-- Data to examine follows --

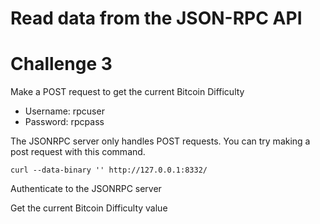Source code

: # Read data from the JSON-RPC API

# Challenge 3

Make a POST request to get the current Bitcoin Difficulty

- Username: rpcuser
- Password: rpcpass


The JSONRPC server only handles POST requests. You can try making a post request with this command.

`curl --data-binary '' http://127.0.0.1:8332/`


Authenticate to the JSONRPC server

Get the current Bitcoin Difficulty value

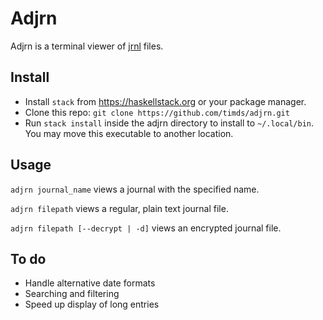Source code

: # Adjrn

Adjrn is a terminal viewer of [jrnl](http://maebert.github.io/jrnl/) files.

## Install

- Install `stack` from https://haskellstack.org or your package manager.
- Clone this repo: `git clone https://github.com/timds/adjrn.git`
- Run `stack install` inside the adjrn directory to install to `~/.local/bin`. 
  You may move this executable to another location.

## Usage

`adjrn journal_name` views a journal with the specified name.

`adjrn filepath` views a regular, plain text journal file.

`adjrn filepath [--decrypt | -d]` views an encrypted journal file.

## To do

* Handle alternative date formats
* Searching and filtering
* Speed up display of long entries
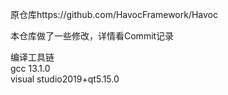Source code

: 原仓库https://github.com/HavocFramework/Havoc  

本仓库做了一些修改，详情看Commit记录  

编译工具链  
gcc 13.1.0  
visual studio2019+qt5.15.0  
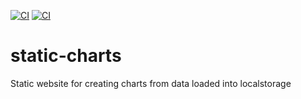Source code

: [![CI](https://github.com/katscott/static-charts/actions/workflows/ci.yml/badge.svg)](https://github.com/katscott/static-charts/actions/workflows/ci.yml)
[![CI](https://github.com/katscott/static-charts/actions/workflows/deploy.yml/badge.svg)](https://github.com/katscott/static-charts/actions/workflows/deploy.yml)

# static-charts

Static website for creating charts from data loaded into localstorage
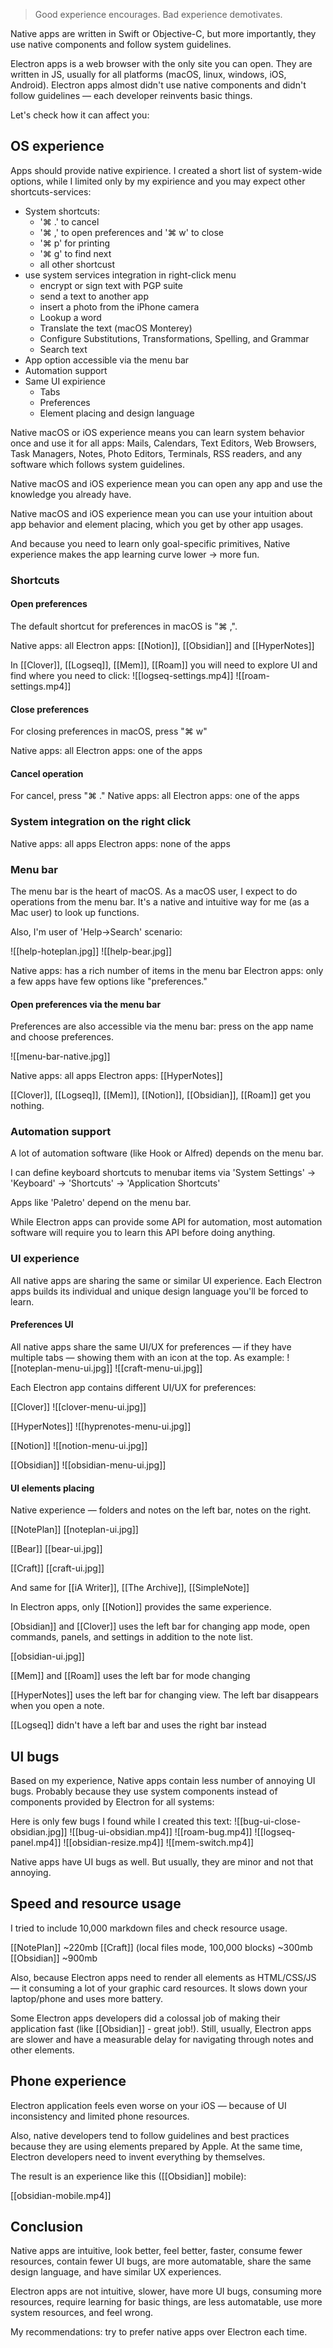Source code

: > Good experience encourages. Bad experience demotivates. 

Native apps are written in Swift or Objective-C, but more importantly, they use native components and follow system guidelines. 

Electron apps is a web browser with the only site you can open. They are written in JS, usually for all platforms (macOS, linux, windows, iOS, Android). Electron apps almost didn't use native components and didn't follow guidelines — each developer reinvents basic things. 

Let's check how it can affect you: 

## OS experience

Apps should provide native expirience. I created a short list of system-wide options, while I limited only by my expirience and you may expect other shortcuts-services:

-   System shortcuts: 
	-   '⌘ .' to cancel
	-   '⌘ ,' to open preferences and '⌘ w' to close
	-   '⌘ p' for printing 
	-   '⌘ g' to find next
	-   all other shortcust
-   use system services integration in right-click menu
	-   encrypt or sign text with PGP suite
	-   send a text to another app
	-   insert a photo from the iPhone camera
	-   Lookup a word 
	-   Translate the text (macOS Monterey) 
	-   Configure Substitutions, Transformations, Spelling, and Grammar 
	-   Search text
-   App option accessible via the menu bar
-   Automation support
-   Same UI expirience 
	-   Tabs
	-   Preferences
	-   Element placing and design language

Native macOS or iOS experience means you can learn system behavior once and use it for all apps: Mails, Calendars, Text Editors, Web Browsers, Task Managers, Notes, Photo Editors, Terminals, RSS readers, and any software which follows system guidelines. 

Native macOS and iOS experience mean you can open any app and use the knowledge you already have.

Native macOS and iOS experience mean you can use your intuition about app behavior and element placing, which you get by other app usages. 

And because you need to learn only goal-specific primitives, Native experience makes the app learning curve lower → more fun. 


### Shortcuts

#### Open preferences
The default shortcut for preferences in macOS is "⌘ ,". 

Native apps: all 
Electron apps: [[Notion]], [[Obsidian]] and [[HyperNotes]]

In [[Clover]], [[Logseq]], [[Mem]], [[Roam]] you will need to explore UI and find where you need to click: 
![[logseq-settings.mp4]]
![[roam-settings.mp4]]

#### Close preferences
For closing preferences in macOS, press "⌘ w"

Native apps: all 
Electron apps: one of the apps

#### Cancel operation
For cancel, press "⌘ ."
Native apps: all
Electron apps: one of the apps

### System integration on the right click

Native apps: all apps
Electron apps: none of the apps

### Menu bar
The menu bar is the heart of macOS. As a macOS user, I expect to do operations from the menu bar. It's a native and intuitive way for me (as a Mac user) to look up functions. 
  
Also, I'm user of 'Help→Search' scenario: 

![[help-hoteplan.jpg]]
![[help-bear.jpg]]

Native apps: has a rich number of items in the menu bar
Electron apps: only a few apps have few options like "preferences."

#### Open preferences via the menu bar
Preferences are also accessible via the menu bar: press on the app name and choose preferences. 

![[menu-bar-native.jpg]]

Native apps: all apps
Electron apps: [[HyperNotes]]

[[Clover]], [[Logseq]], [[Mem]], [[Notion]], [[Obsidian]], [[Roam]] get you nothing. 


### Automation support
A lot of automation software (like Hook or Alfred) depends on the menu bar. 

I can define keyboard shortcuts to menubar items via 'System Settings' → 'Keyboard' → 'Shortcuts' → 'Application Shortcuts'
  
Apps like 'Paletro' depend on the menu bar. 

While Electron apps can provide some API for automation, most automation software will require you to learn this API before doing anything. 

### UI experience
All native apps are sharing the same or similar UI experience.
Each Electron apps builds its individual and unique design language you'll be forced to learn. 

#### Preferences UI
All native apps share the same UI/UX for preferences — if they have multiple tabs — showing them with an icon at the top. As example: 
![[noteplan-menu-ui.jpg]]
![[craft-menu-ui.jpg]]

Each Electron app contains different UI/UX for preferences:

[[Clover]]
![[clover-menu-ui.jpg]]

[[HyperNotes]]
![[hyprenotes-menu-ui.jpg]]

[[Notion]]
![[notion-menu-ui.jpg]]

[[Obsidian]]
![[obsidian-menu-ui.jpg]]

#### UI elements placing

Native experience — folders and notes on the left bar, notes on the right.

[[NotePlan]]
[[noteplan-ui.jpg]]

[[Bear]]
[[bear-ui.jpg]]

[[Craft]]
[[craft-ui.jpg]]

And same for [[iA Writer]], [[The Archive]], [[SimpleNote]]

In Electron apps, only [[Notion]] provides the same experience. 

[Obsidian]] and [[Clover]] uses the left bar for changing app mode, open commands, panels, and settings in addition to the note list.

[[obsidian-ui.jpg]]

[[Mem]] and [[Roam]] uses the left bar for mode changing

[[HyperNotes]] uses the left bar for changing view. The left bar disappears when you open a note.

[[Logseq]] didn't have a left bar and uses the right bar instead


## UI bugs
Based on my experience, Native apps contain less number of annoying UI bugs. Probably because they use system components instead of components provided by Electron for all systems:

Here is only few bugs I found while I created this text:
![[bug-ui-close-obsidian.jpg]]
![[bug-ui-obsidian.mp4]]
![[roam-bug.mp4]]
![[logseq-panel.mp4]]
![[obsidian-resize.mp4]]
![[mem-switch.mp4]]


Native apps have UI bugs as well. But usually, they are minor and not that annoying.  

  

## Speed and resource usage

I tried to include 10,000 markdown files and check resource usage. 

[[NotePlan]] ~220mb
[[Craft]] (local files mode, 100,000 blocks) ~300mb
[[Obsidian]] ~900mb

Also, because Electron apps need to render all elements as HTML/CSS/JS — it consuming a lot of your graphic card resources.
It slows down your laptop/phone and uses more battery. 

Some Electron apps developers did a colossal job of making their application fast (like [[Obsidian]] - great job!). Still, usually, Electron apps are slower and have a measurable delay for navigating through notes and other elements. 


## Phone experience

Electron application feels even worse on your iOS — because of UI inconsistency and limited phone resources. 

Also, native developers tend to follow guidelines and best practices because they are using elements prepared by Apple. At the same time, Electron developers need to invent everything by themselves. 

The result is an experience like this ([[Obsidian]] mobile):

[[obsidian-mobile.mp4]]

  
## Conclusion

Native apps are intuitive, look better, feel better, faster, consume fewer resources, contain fewer UI bugs, are more automatable, share the same design language, and have similar UX experiences. 


Electron apps are not intuitive, slower, have more UI bugs, consuming more resources, require learning for basic things, are less automatable, use more system resources, and feel wrong. 

My recommendations: try to prefer native apps over Electron each time.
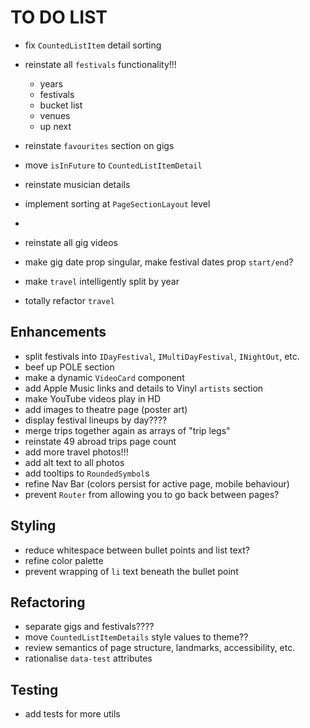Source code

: # TO DO LIST

- fix `CountedListItem` detail sorting
- reinstate all `festivals` functionality!!!
  - years
  - festivals
  - bucket list
  - venues
  - up next

- reinstate `favourites` section on gigs
- move `isInFuture` to `CountedListItemDetail`
- reinstate musician details

- implement sorting at `PageSectionLayout` level
- 
- reinstate all gig videos
- make gig date prop singular, make festival dates prop `start/end`?
- make `travel` intelligently split by year
- totally refactor `travel`

## Enhancements

- split festivals into `IDayFestival`, `IMultiDayFestival`, `INightOut`, etc.
- beef up POLE section
- make a dynamic `VideoCard` component
- add Apple Music links and details to Vinyl `artists` section
- make YouTube videos play in HD
- add images to theatre page (poster art)
- display festival lineups by day????
- merge trips together again as arrays of "trip legs"
- reinstate 49 abroad trips page count
- add more travel photos!!!
- add alt text to all photos
- add tooltips to `RoundedSymbol`s
- refine Nav Bar (colors persist for active page, mobile behaviour)
- prevent `Router` from allowing you to go back between pages?

## Styling

- reduce whitespace between bullet points and list text?
- refine color palette
- prevent wrapping of `li` text beneath the bullet point

## Refactoring

- separate gigs and festivals????
- move `CountedListItemDetails` style values to theme??
- review semantics of page structure, landmarks, accessibility, etc.
- rationalise `data-test` attributes

## Testing

- add tests for more utils
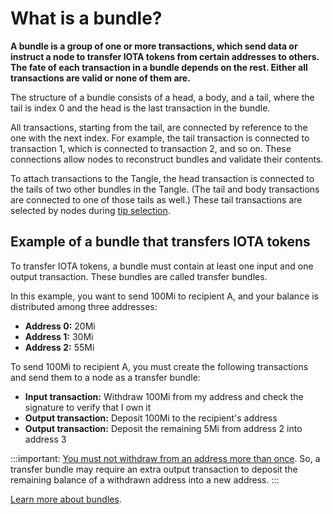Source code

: # What is a bundle?

**A bundle is a group of one or more transactions, which send data or instruct a node to transfer IOTA tokens from certain addresses to others. The fate of each transaction in a bundle depends on the rest. Either all transactions are valid or none of them are.**

The structure of a bundle consists of a head, a body, and a tail, where the tail is index 0 and the head is the last transaction in the bundle.

All transactions, starting from the tail, are connected by reference to the one with the next index. For example, the tail transaction is connected to transaction 1, which is connected to transaction 2, and so on. These connections allow nodes to reconstruct bundles and validate their contents.

To attach transactions to the Tangle, the head transaction is connected to the tails of two other bundles in the Tangle. (The tail and body transactions are connected to one of those tails as well.) These tail transactions are selected by nodes during [tip selection](root://the-tangle/0.1/concepts/tip-selection.md).

## Example of a bundle that transfers IOTA tokens

To transfer IOTA tokens, a bundle must contain at least one input and one output transaction. These bundles are called transfer bundles.

In this example, you want to send 100Mi to recipient A, and your balance is distributed among three addresses:

* **Address 0:** 20Mi
* **Address 1:** 30Mi
* **Address 2:** 55Mi

To send 100Mi to recipient A, you must create the following transactions and send them to a node as a transfer bundle:

* **Input transaction:** Withdraw 100Mi from my address and check the signature to verify that I own it
* **Output transaction:** Deposit 100Mi to the recipient's address
* **Output transaction:** Deposit the remaining 5Mi from address 2 into address 3

:::important:
[You must not withdraw from an address more than once](root://iota-basics/0.1/concepts/addresses-and-signatures.md#address-reuse). So, a transfer bundle may require an extra output transaction to deposit the remaining balance of a withdrawn address into a new address.
:::

[Learn more about bundles](root://iota-basics/0.1/concepts/bundles-and-transactions.md).

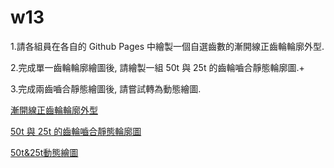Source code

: # w13

1.請各組員在各自的 Github Pages 中繪製一個自選齒數的漸開線正齒輪輪廓外型.

2.完成單一齒輪輪廓繪圖後, 請繪製一組 50t 與 25t 的齒輪嚙合靜態輪廓圖.+

3.完成兩齒嚙合靜態繪圖後, 請嘗試轉為動態繪圖.



[漸開線正齒輪輪廓外型](https://s40523211.github.io/cd2018/demo1/blog/gear1.html)

[50t 與 25t 的齒輪嚙合靜態輪廓圖](https://s40523211.github.io/cd2018/demo1/blog/gear2.html)

[50t&25t動態繪圖](https://s40523211.github.io/cd2018/demo1/blog/gear3.html)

-- Data to examine concluded --

- _Exercise brief_:
The output should be exactly the lines above from the line containing "#### Open preferences via the menu bar" to the line containing "Apps like 'Paletro' depend on the menu bar.", inclusive, with no other lines.

- _Result of this task_:
#### Open preferences via the menu bar
Preferences are also accessible via the menu bar: press on the app name and choose preferences. 

![[menu-bar-native.jpg]]

Native apps: all apps
Electron apps: [[HyperNotes]]

[[Clover]], [[Logseq]], [[Mem]], [[Notion]], [[Obsidian]], [[Roam]] get you nothing. 


### Automation support
A lot of automation software (like Hook or Alfred) depends on the menu bar. 

I can define keyboard shortcuts to menubar items via 'System Settings' → 'Keyboard' → 'Shortcuts' → 'Application Shortcuts'
  
Apps like 'Paletro' depend on the menu bar. 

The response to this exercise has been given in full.